I appeal to the right hon. Gentleman to accept what is as good an offer as we can make from this side of the Committee. I am sure that my hon. and right hon. Friends will do their best to see that we get the Bill by Thursday. We cannot guarantee these things, but we can try.
I am trying to consider the convenience of the Committee and, as I have said, it would be a pity to have to sit until a very late hour on Thursday to finish the Clauses of the Bill. I recognise that no guarantees can be given in these matters, but I have the impression from what the hon. and learned Member for Kettering (Mr. Mitchison) was saying that there would be an effort made on both sides of the Committee, if we ceased now, to deal with the remaining points on the Clauses of the Bill on Thursday by a reasonable hour.

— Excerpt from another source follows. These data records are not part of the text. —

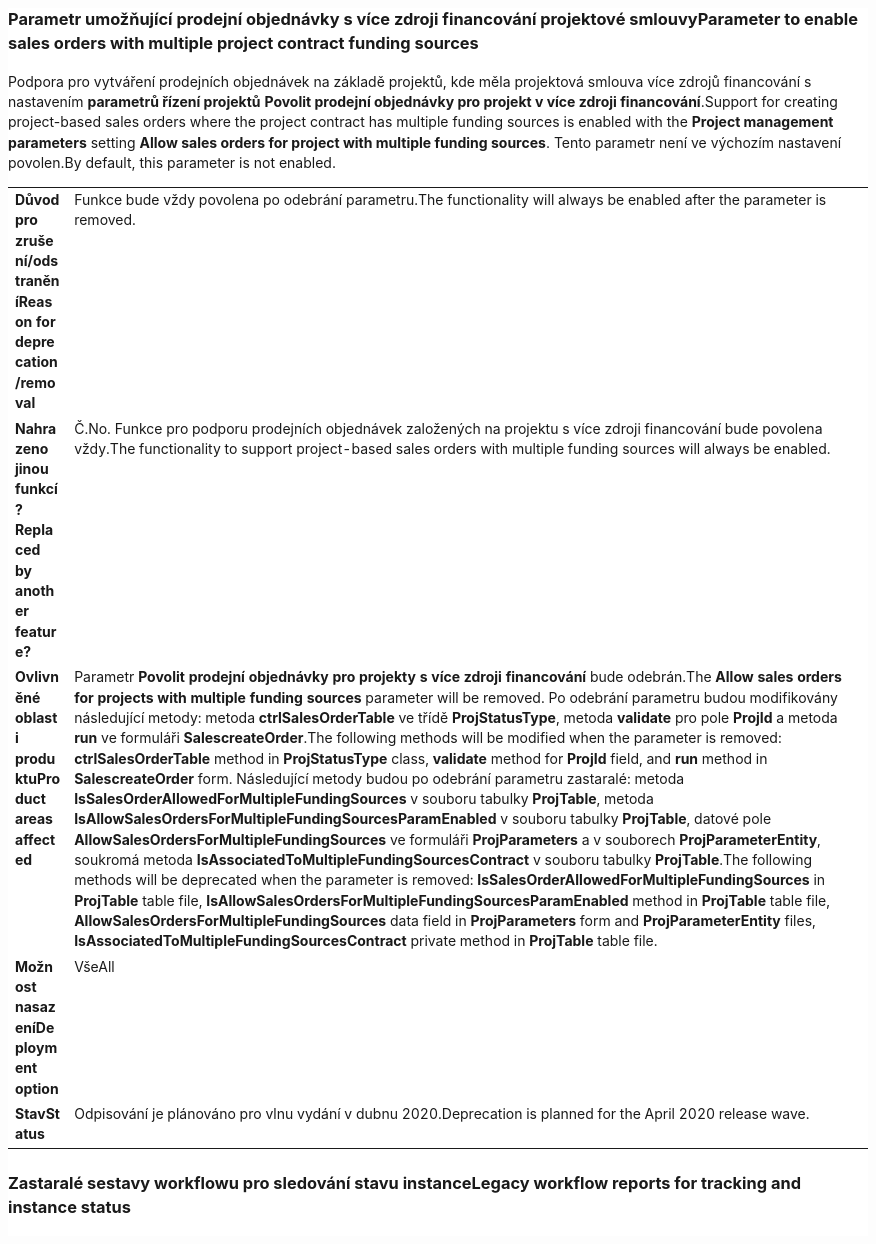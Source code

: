 ### <a name="parameter-to-enable-sales-orders-with-multiple-project-contract-funding-sources"></a><span data-ttu-id="e0d94-172">Parametr umožňující prodejní objednávky s více zdroji financování projektové smlouvy</span><span class="sxs-lookup"><span data-stu-id="e0d94-172">Parameter to enable sales orders with multiple project contract funding sources</span></span>
<span data-ttu-id="e0d94-173">Podpora pro vytváření prodejních objednávek na základě projektů, kde měla projektová smlouva více zdrojů financování s nastavením **parametrů řízení projektů** **Povolit prodejní objednávky pro projekt v více zdroji financování**.</span><span class="sxs-lookup"><span data-stu-id="e0d94-173">Support for creating project-based sales orders where the project contract has multiple funding sources is enabled with the **Project management parameters** setting **Allow sales orders for project with multiple funding sources**.</span></span> <span data-ttu-id="e0d94-174">Tento parametr není ve výchozím nastavení povolen.</span><span class="sxs-lookup"><span data-stu-id="e0d94-174">By default, this parameter is not enabled.</span></span> 

|   |  |
|------------|--------------------|
| <span data-ttu-id="e0d94-175">**Důvod pro zrušení/odstranění**</span><span class="sxs-lookup"><span data-stu-id="e0d94-175">**Reason for deprecation/removal**</span></span> | <span data-ttu-id="e0d94-176">Funkce bude vždy povolena po odebrání parametru.</span><span class="sxs-lookup"><span data-stu-id="e0d94-176">The functionality will always be enabled after the parameter is removed.</span></span> |
| <span data-ttu-id="e0d94-177">**Nahrazeno jinou funkcí?**</span><span class="sxs-lookup"><span data-stu-id="e0d94-177">**Replaced by another feature?**</span></span>   | <span data-ttu-id="e0d94-178">Č.</span><span class="sxs-lookup"><span data-stu-id="e0d94-178">No.</span></span> <span data-ttu-id="e0d94-179">Funkce pro podporu prodejních objednávek založených na projektu s více zdroji financování bude povolena vždy.</span><span class="sxs-lookup"><span data-stu-id="e0d94-179">The functionality to support project-based sales orders with multiple funding sources will always be enabled.</span></span>   |
| <span data-ttu-id="e0d94-180">**Ovlivněné oblasti produktu**</span><span class="sxs-lookup"><span data-stu-id="e0d94-180">**Product areas affected**</span></span>         |<span data-ttu-id="e0d94-181">Parametr **Povolit prodejní objednávky pro projekty s více zdroji financování** bude odebrán.</span><span class="sxs-lookup"><span data-stu-id="e0d94-181">The **Allow sales orders for projects with multiple funding sources** parameter will be removed.</span></span> <span data-ttu-id="e0d94-182">Po odebrání parametru budou modifikovány následující metody: metoda **ctrlSalesOrderTable** ve třídě **ProjStatusType**, metoda **validate** pro pole **ProjId** a metoda **run** ve formuláři **SalescreateOrder**.</span><span class="sxs-lookup"><span data-stu-id="e0d94-182">The following methods will be modified when the parameter is removed: **ctrlSalesOrderTable** method in **ProjStatusType** class, **validate** method for **ProjId** field, and **run** method in **SalescreateOrder** form.</span></span> <span data-ttu-id="e0d94-183">Následující metody budou po odebrání parametru zastaralé: metoda **IsSalesOrderAllowedForMultipleFundingSources** v souboru tabulky **ProjTable**, metoda **IsAllowSalesOrdersForMultipleFundingSourcesParamEnabled** v souboru tabulky **ProjTable**, datové pole **AllowSalesOrdersForMultipleFundingSources** ve formuláři **ProjParameters** a v souborech **ProjParameterEntity**, soukromá metoda **IsAssociatedToMultipleFundingSourcesContract** v souboru tabulky **ProjTable**.</span><span class="sxs-lookup"><span data-stu-id="e0d94-183">The following methods will be deprecated when the parameter is removed: **IsSalesOrderAllowedForMultipleFundingSources** in **ProjTable** table file, **IsAllowSalesOrdersForMultipleFundingSourcesParamEnabled** method in **ProjTable** table file, **AllowSalesOrdersForMultipleFundingSources** data field in **ProjParameters** form and **ProjParameterEntity** files, **IsAssociatedToMultipleFundingSourcesContract** private method in **ProjTable** table file.</span></span> |
| <span data-ttu-id="e0d94-184">**Možnost nasazení**</span><span class="sxs-lookup"><span data-stu-id="e0d94-184">**Deployment option**</span></span>              | <span data-ttu-id="e0d94-185">Vše</span><span class="sxs-lookup"><span data-stu-id="e0d94-185">All</span></span>  |
| <span data-ttu-id="e0d94-186">**Stav**</span><span class="sxs-lookup"><span data-stu-id="e0d94-186">**Status**</span></span>                         | <span data-ttu-id="e0d94-187">Odpisování je plánováno pro vlnu vydání v dubnu 2020.</span><span class="sxs-lookup"><span data-stu-id="e0d94-187">Deprecation is planned for the April 2020 release wave.</span></span> |

### <a name="legacy-workflow-reports-for-tracking-and-instance-status"></a><span data-ttu-id="e0d94-188">Zastaralé sestavy workflowu pro sledování stavu instance</span><span class="sxs-lookup"><span data-stu-id="e0d94-188">Legacy workflow reports for tracking and instance status</span></span>

|   |  |
|------------|--------------------|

There are some important points—Stamp Duty, for example—but otherwise I think that it would be generally agreed that, while there may be matters for immense speech making, it would probably not be necessary for there to be a compulsion on hon. Members to make immense speeches on the remaining 28 Clause. I think that if we resolve on both sides of the Committee to make a real effort to complete the Clauses of the Bill by a reasonable hour on Thursday, then, in that spirit, I would be prepared to accept the Motion.
I have given that assurance on several occasions. There has never been any doubt as to our intention to try to finish the Bill at a reasonable hour on Thursday. Who knows, my hon. Friend the Member for Manchester, Cheetham (Mr. H. Lever) may not turn up.